# Question: 1 consider the following dataset bab3 bc01 cc2 cd5 cd3...

###### Question details

1. Consider the following dataset:

[‘bab3’, ‘bc01’, ‘cc2’, ‘cd5’, ‘cd3’, ‘cdx2’, ‘cdx1’, ‘e01’, ‘g02’, ‘ha1’, ‘hb1’, ‘hc8’, ‘hz5’, ‘z00’, ‘z01’, ‘bc01’]

a. Assume a hashing function that makes an assignment based on
the 1^{st} symbol of the string. So ‘bab3’ goes into
Bucket1 since it starts with ‘b’ and ‘cc1’ goes into Bucket2 since
it starts from ‘c’. (Yes, it is a very crude hash function)

[a-b] -> Bucket1

[c-d] -> Bucket2

[e-f] -> Bucket3

[g-z] -> Bucket4

Why (or why not?) would you consider it a good hashing function? Please note that an answer of yes or no (without an explanation) will not be credited.

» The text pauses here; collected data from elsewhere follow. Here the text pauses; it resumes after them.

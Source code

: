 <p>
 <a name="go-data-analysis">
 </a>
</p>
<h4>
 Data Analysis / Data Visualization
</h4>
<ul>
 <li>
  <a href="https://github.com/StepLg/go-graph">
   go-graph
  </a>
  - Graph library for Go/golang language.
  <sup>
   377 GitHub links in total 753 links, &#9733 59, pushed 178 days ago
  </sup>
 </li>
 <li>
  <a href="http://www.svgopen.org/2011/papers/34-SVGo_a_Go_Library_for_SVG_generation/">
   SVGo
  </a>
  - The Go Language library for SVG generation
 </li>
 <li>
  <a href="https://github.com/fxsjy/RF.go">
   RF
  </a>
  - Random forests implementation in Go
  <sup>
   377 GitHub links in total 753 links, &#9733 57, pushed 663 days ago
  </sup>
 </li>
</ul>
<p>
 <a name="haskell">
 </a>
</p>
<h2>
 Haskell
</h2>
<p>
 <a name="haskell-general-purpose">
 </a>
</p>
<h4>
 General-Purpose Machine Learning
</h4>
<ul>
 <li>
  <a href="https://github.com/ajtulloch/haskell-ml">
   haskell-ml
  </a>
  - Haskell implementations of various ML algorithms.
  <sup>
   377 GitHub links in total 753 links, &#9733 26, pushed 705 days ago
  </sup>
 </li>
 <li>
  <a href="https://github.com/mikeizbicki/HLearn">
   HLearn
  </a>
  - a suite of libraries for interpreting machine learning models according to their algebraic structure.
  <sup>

b. Design your own (good) hash function based on the given data and using exactly 5 buckets. In this case, the goodness of the function is measured based on load-balancing of the data.

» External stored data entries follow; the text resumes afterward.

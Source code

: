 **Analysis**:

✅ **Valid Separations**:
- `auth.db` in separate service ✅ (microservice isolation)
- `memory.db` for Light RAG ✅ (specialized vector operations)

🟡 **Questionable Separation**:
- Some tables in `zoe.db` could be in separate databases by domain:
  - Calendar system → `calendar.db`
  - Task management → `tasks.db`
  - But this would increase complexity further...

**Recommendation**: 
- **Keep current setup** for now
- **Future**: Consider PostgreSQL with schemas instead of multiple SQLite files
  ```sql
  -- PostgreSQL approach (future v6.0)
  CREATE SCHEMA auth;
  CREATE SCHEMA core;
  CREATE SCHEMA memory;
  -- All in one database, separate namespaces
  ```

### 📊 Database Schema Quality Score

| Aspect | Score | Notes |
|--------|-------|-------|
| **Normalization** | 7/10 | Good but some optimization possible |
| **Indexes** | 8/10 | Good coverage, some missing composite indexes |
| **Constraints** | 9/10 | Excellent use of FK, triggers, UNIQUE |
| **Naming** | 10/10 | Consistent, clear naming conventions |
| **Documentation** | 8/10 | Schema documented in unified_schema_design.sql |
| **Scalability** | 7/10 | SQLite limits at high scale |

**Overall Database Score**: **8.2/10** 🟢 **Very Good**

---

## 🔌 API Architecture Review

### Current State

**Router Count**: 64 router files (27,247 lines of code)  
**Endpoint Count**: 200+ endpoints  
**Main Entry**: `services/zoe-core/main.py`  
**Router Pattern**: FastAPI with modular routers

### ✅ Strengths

c. Suppose that the input dataset is:

[‘a1’, ‘a1’, ‘b1’, ‘d1’, ‘a1’, ‘a1’, ‘b1’, ‘c1’, ‘a2’, ‘c1’, ‘c1’, ‘a1’, ‘d2’,’d1’].

How would you design a hash function to partition this data into 3 buckets? Once again the goodness of hash function is measured based on even distribution (as even as possible).